Choices and Opportunities for Meaningful Personal Achievement (COMPASS)

COMPASS is designed specifically for cognitively impaired patients and others who have difficulty functioning in various life areas but who do not show marked levels of psychopathic traits. Patients generally have below average IQs and/or show deficits in processing speed, executive functioning, or memory scores. They may also be placed in the track because of a severe learning disorder or because severe and persistent mental illness suppresses working memory or executive functioning. The COMPASS population is a heterogeneous mix of those with intellectual disabilities, learning disabilities, mental disabilities, and other disabilities.

COMPASS is tailored for those who have difficulty learning through traditional methods, in an effort to address their sexual offending and related factors, and prepare them to live offense-free in the community.

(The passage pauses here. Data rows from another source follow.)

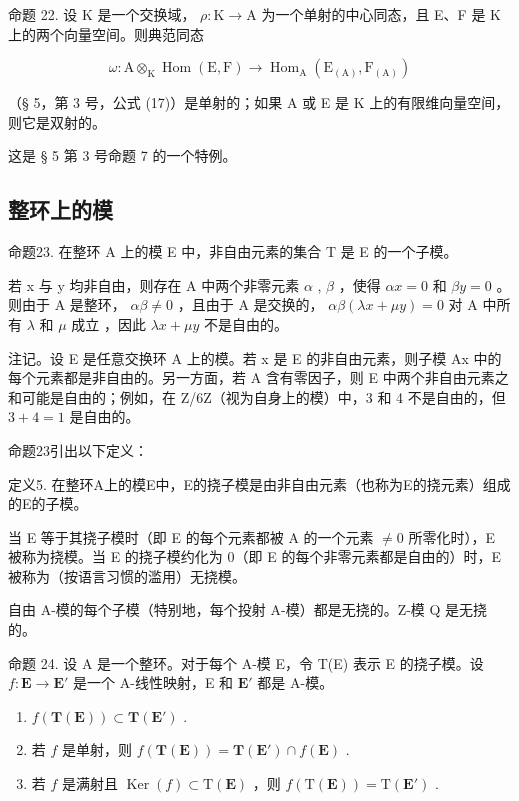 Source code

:命题 22. 设 K 是一个交换域， \(\rho: \mathrm{K} \to \mathrm{A}\) 为一个单射的中心同态，且 E、F 是 K 上的两个向量空间。则典范同态

\[
\omega : \mathrm{A} \otimes_ {\mathrm{K}} \operatorname{Hom} (\mathrm{E}, \mathrm{F}) \rightarrow \operatorname{Hom} _ {\mathrm{A}} \left(\mathrm{E} _ {(\mathrm{A})}, \mathrm{F} _ {(\mathrm{A})}\right)\tag{36}
\]

（§ 5，第 3 号，公式 (17)）是单射的；如果 A 或 E 是 K 上的有限维向量空间，则它是双射的。

这是 § 5 第 3 号命题 7 的一个特例。

\subsection{整环上的模}

命题23. 在整环 A 上的模 E 中，非自由元素的集合 T 是 E 的一个子模。

若 x 与 y 均非自由，则存在 A 中两个非零元素 \(\alpha\) , \(\beta\) ，使得 \(\alpha x = 0\) 和 \(\beta y = 0\) 。则由于 A 是整环， \(\alpha\beta \neq 0\) ，且由于 A 是交换的， \(\alpha\beta(\lambda x + \mu y) = 0\) 对 A 中所有 \(\lambda\) 和 \(\mu\) 成立 ，因此 \(\lambda x + \mu y\) 不是自由的。

注记。设 E 是任意交换环 A 上的模。若 x 是 E 的非自由元素，则子模 Ax 中的每个元素都是非自由的。另一方面，若 A 含有零因子，则 E 中两个非自由元素之和可能是自由的；例如，在 Z/6Z（视为自身上的模）中，3 和 4 不是自由的，但 \(3 + 4 = 1\) 是自由的。

命题23引出以下定义：

定义5. 在整环A上的模E中，E的挠子模是由非自由元素（也称为E的挠元素）组成的E的子模。

当 E 等于其挠子模时（即 E 的每个元素都被 A 的一个元素 \(\neq0\) 所零化时），E 被称为挠模。当 E 的挠子模约化为 0（即 E 的每个非零元素都是自由的）时，E 被称为（按语言习惯的滥用）无挠模。

自由 A-模的每个子模（特别地，每个投射 A-模）都是无挠的。Z-模 Q 是无挠的。

命题 24. 设 A 是一个整环。对于每个 A-模 E，令 T(E) 表示 E 的挠子模。设 \(f: \mathbf{E} \to \mathbf{E}'\) 是一个 A-线性映射，E 和 \(\mathbf{E}'\) 都是 A-模。

\begin{enumerate}
\def\labelenumi{(\roman{enumi})}
\item
  \(f(\mathbf{T}(\mathbf{E})) \subset \mathbf{T}(\mathbf{E}')\) .
\item
  若 \(f\) 是单射，则 \(f(\mathbf{T}(\mathbf{E})) = \mathbf{T}(\mathbf{E}') \cap f(\mathbf{E})\) .
\item
  若 \(f\) 是满射且 \(\operatorname{Ker}(f) \subset \mathrm{T}(\mathbf{E})\) ，则 \(f(\mathrm{T}(\mathbf{E})) = \mathrm{T}(\mathbf{E}')\) .
\end{enumerate}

As a result, the material is presented in various ways to best meet the individual needs of patients. Visual illustrations are used extensively, as are methods such as role-plays and collages. Games are sometimes used to review material, as retention and
memory are issues for COMPASS patients. Groups generally need to be shorter, to fit attention spans, and may be held more frequently than in other tracks. Examples across various life areas may need to be given in order to help patients generalize the material.

  • Phase 1 focuses on self-management, as well as addressing factors which may interfere with making progress in treatment. Basic concepts of COMPASS are taught (e.g., old me or the negative part of oneself which is selfish and hurts others versus new me which is pro-social).
  • Phase 2 focuses on the identification of risk factors which led or may lead to offending, as well as development of positive coping skills.
  • Phase 3 focuses on building one’s new ee identity to ensure living safely and productively in the community.

Achieving Capability [to] Thrive (ACT)

ACT is designed to address specific identified needs of a unique and specialized population. This population generally has treatment needs in five primary areas.

  • Deviant sexual interests and behaviors
  • Elevated levels of psychopathy and strong antisocial orientation as evidenced by elevated Hare Psychopathy Checklist-Revised (PCL-R) scores
  • Cognitive deficits including intellectual disabilities, learning disabilities, severe mental illness, traumatic brain injury, or other deficits
  • Significant trauma history and trauma symptoms
  • Significant substance use history. 

The presence and the interaction of these five areas create unique challenges and approaches in providing treatment for these patients. Often these patients’ needs are so unique and divergent from others within their own treatment track, they require “tracks within the track,” that is, their own unique treatment approach within ACT. Additional examples of ACT treatment’s unique approaches include greater use of individual treatment, using a slower pace, applying multiple modality presentations, using less abstract concepts and language, using repetition, role-play, mentoring, and greater use of affirmations, encouragement, and support.

  • Phase 1 focuses on “treatment engagement,” where the goal is for patients to develop a therapeutic alliance with facilitators, learn the skills necessary to engage meaningfully in the treatment process, and obtain stabilization of functioning.
  • Phase 2 focuses on “strengths and problem identification,” where the goal is for patients to identify their strengths, individualized treatment needs, self-defeating life patterns, and psychological risk factors, and learn healthy general and sexual self-management strategies and skills to function effectively.
  • Phase 3 focuses on “healthy lifestyle,” where the goal is for patients to practice consistent recognition and management of their psychological risk factors, healthy self-management, healthy social relationships , and preparation for reintegrating into the community.